+++ SUPPLIED RECORDS
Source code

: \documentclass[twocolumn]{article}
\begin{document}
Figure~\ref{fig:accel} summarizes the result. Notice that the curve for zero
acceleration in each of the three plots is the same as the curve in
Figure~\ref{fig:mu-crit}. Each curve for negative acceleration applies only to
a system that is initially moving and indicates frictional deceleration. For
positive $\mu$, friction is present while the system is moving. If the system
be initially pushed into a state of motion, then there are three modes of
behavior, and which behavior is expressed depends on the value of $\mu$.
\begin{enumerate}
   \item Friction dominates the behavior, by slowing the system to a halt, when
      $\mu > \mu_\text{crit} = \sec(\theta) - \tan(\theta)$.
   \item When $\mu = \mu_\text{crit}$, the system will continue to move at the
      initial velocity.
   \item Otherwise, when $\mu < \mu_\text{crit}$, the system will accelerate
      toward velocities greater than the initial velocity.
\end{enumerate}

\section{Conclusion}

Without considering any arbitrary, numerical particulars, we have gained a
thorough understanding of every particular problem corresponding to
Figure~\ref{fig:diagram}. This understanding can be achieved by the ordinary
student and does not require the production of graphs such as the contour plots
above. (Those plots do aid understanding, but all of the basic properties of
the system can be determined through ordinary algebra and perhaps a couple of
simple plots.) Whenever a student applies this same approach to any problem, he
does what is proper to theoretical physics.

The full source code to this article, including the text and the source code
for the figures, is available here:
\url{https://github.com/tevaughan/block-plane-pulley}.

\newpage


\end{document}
++++++
All of the records above are to be copied exactly.

EXERCISE OUTPUT »
Source code

: \documentclass[twocolumn]{article}
\begin{document}
Figure~\ref{fig:accel} summarizes the result. Notice that the curve for zero
acceleration in each of the three plots is the same as the curve in
Figure~\ref{fig:mu-crit}. Each curve for negative acceleration applies only to
a system that is initially moving and indicates frictional deceleration. For
positive $\mu$, friction is present while the system is moving. If the system
be initially pushed into a state of motion, then there are three modes of
behavior, and which behavior is expressed depends on the value of $\mu$.
\begin{enumerate}
   \item Friction dominates the behavior, by slowing the system to a halt, when
      $\mu > \mu_\text{crit} = \sec(\theta) - \tan(\theta)$.
   \item When $\mu = \mu_\text{crit}$, the system will continue to move at the
      initial velocity.
   \item Otherwise, when $\mu < \mu_\text{crit}$, the system will accelerate
      toward velocities greater than the initial velocity.
\end{enumerate}

\section{Conclusion}

Without considering any arbitrary, numerical particulars, we have gained a
thorough understanding of every particular problem corresponding to
Figure~\ref{fig:diagram}. This understanding can be achieved by the ordinary
student and does not require the production of graphs such as the contour plots
above. (Those plots do aid understanding, but all of the basic properties of
the system can be determined through ordinary algebra and perhaps a couple of
simple plots.) Whenever a student applies this same approach to any problem, he
does what is proper to theoretical physics.

The full source code to this article, including the text and the source code
for the figures, is available here:
\url{https://github.com/tevaughan/block-plane-pulley}.

\newpage


\end{document}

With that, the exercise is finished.